How will Mike Williams rank among New York Jets free agents?

The New York Jets are winners of the offseason.

No, really this time. Shut up, Sean Payton.

The Jets have had more whiffs than hits in free agency recently. We’ve constantly referred back to the Laken Tomlinson and C.J. Uzomah signings as examples of what the Jets shouldn’t do when signing players. Still, this offseason, Joe Douglas largely learned from his mistakes (Javon Kinlaw excepted) and made savvy moves to build the Jets’ roster. Whether Tyron Smith, John Simpson, and Mike Williams pay off or not, Jets fans should remember that Douglas deserves credit for excellent moves with the best information he had available at the time.

Looking back through Jets history, the list of free agency moves that were good at the time and also worked out is not very long. Still, there is what to choose from, and it prominently features players from a specific era of Jets football.

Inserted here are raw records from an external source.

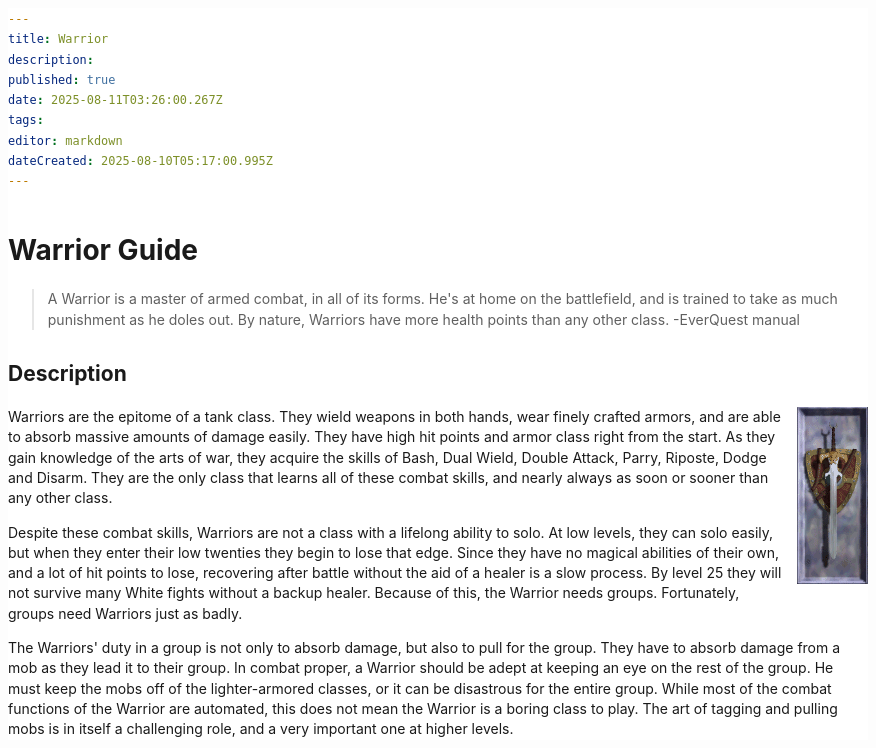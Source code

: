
 ```yaml
---
title: Warrior
description: 
published: true
date: 2025-08-11T03:26:00.267Z
tags: 
editor: markdown
dateCreated: 2025-08-10T05:17:00.995Z
---
```


  # Warrior Guide

> A Warrior is a master of armed combat, in all of its forms. He's at home on the battlefield, and is trained to take as much punishment as he doles out.
 By nature, Warriors have more health points than any other class. 
 \-EverQuest manual

## Description

<div style="float: right; margin: 0 0 15px 15px; max-width: 150px;">
  <img src="/pc_warrior.gif" alt="Warrior" style="width: 100%; height: auto; display: block;">
</div>

Warriors are the epitome of a tank class. They wield weapons in both hands, wear finely crafted armors, and are able to absorb massive amounts of damage easily. They have high hit points and armor class right from the start. As they gain knowledge of the arts of war, they acquire the skills of Bash, Dual Wield, Double Attack, Parry, Riposte, Dodge and Disarm. They are the only class that learns all of these combat skills, and nearly always as soon or sooner than any other class.

Despite these combat skills, Warriors are not a class with a lifelong ability to solo. At low levels, they can solo easily, but when they enter their low twenties they begin to lose that edge. Since they have no magical abilities of their own, and a lot of hit points to lose, recovering after battle without the aid of a healer is a slow process. By level 25 they will not survive many White fights without a backup healer. Because of this, the Warrior needs groups. Fortunately, groups need Warriors just as badly.

The Warriors' duty in a group is not only to absorb damage, but also to pull for the group. They have to absorb damage from a mob as they lead it to their group. In combat proper, a Warrior should be adept at keeping an eye on the rest of the group. He must keep the mobs off of the lighter-armored classes, or it can be disastrous for the entire group. While most of the combat functions of the Warrior are automated, this does not mean the Warrior is a boring class to play. The art of tagging and pulling mobs is in itself a challenging role, and a very important one at higher levels.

Let’s rank the Jets’ top five free agency moves of all time with the hope that the list is altered slightly by next season.

 5. Bart Scott

I strongly considered putting D.J. Reed and/or Alan Faneca here, as I believe both players’ level of play exceeded Bart Scott’s in their two years with the team. However, Scott’s four seasons in New York (to the other players’ two) and anchoring of the Rex Ryan defense gives him the advantage. Scott did not make a Pro Bowl or All-Pro team in New York, but his presence as an inside linebacker in the Jets’ 3-4 scheme could constantly be felt.

And of course, Scott’s “Can’t wait!” quote will line the annals of Jets history forever.

4. Vinny Testaverde

The Jets suffered through a second “what if?” when Aaron Rodgers tore his Achilles on the fourth play of the 2023 season. The same thing happened 14 years earlier when Vinny Testaverde tore his Achilles in Week 1 of the 1999 season.

Testaverde joined the Jets as a free agent in 1998. He led them to a 12-1 record as a starter and reached the AFC Championship Game, making the Pro Bowl while throwing 29 touchdowns and just 7 interceptions. Overall, he had a 35-26 record as a Jets quarterback across two stints with the team.

In a sad statement about the Jets’ quarterback position, Testaverde remains one of the best ever to sling the pigskin for Gang Green.

3. Wayne Chrebet

A beloved host of The Underdog Jets podcast on Jets X-Factor, Wayne Chrebet entered the NFL as an undrafted free agent. That’s enough to bring him to this list. As a team smarting from the loss of one of its best UDFAs, Bryce Huff, the Jets can still appreciate the gritty Chrebet for his longevity with the team and his clutch performances.

As I wrote about Chrebet in a plea to the Jets to retire his number:

“Chrebet’s 580 catches for 7,365 yards and 41 touchdowns speak to his longevity and health. He played in at least 15 games in eight of his 11 seasons, with the dropoff coming at the end. From 1995 to 2002, he had the eighth-most third-down conversions of any wide receiver in the NFL with 125 over that span. Talk about clutch.”

The Jets have yet to respond to that request, but no Jet has worn No. 80 since Chrebet retired.

2. Kevin Mawae

Hall of Famers must rank high on this list, especially when they played for the Jets for a long time. Mawae spent his first four years in the NFL with Seattle before signing with the Jets in 1998. A string of six All-Pro teams and six Pro Bowls in the next seven seasons followed. Mawae started every game at center for the Jets from 1998-2004, paving the way for a dominant running game that was always the Jets’ go-to on offense.

Mawae was inducted into the Pro Football Hall of Fame in 2019.

1. Curtis Martin

Perhaps the greatest Jets player ever not named Joe Namath, Curtis Martin came to the Jets in a coup by Bill Parcells in 1998. The Jets inserted a poison pill clause into their offer sheet for Martin, then a restricted free agent; the Patriots could not match the offer, and the Jets sent two draft picks to New England for Martin’s rights.

From 1998-2005, Martin rushed for 10,302 yards and 58 touchdowns in green and white. He led the NFL in rushing in 2004, his penultimate season, posting 1,697 yards on the ground. He finished his career fourth on the NFL’s all-time rushing list. Martin was inducted into the Pro Football Hall of Fame in 2012, and the Jets retired his number in the home opener that season.

What do you think, Jets fans? Is there anyone you’d add or take off this list?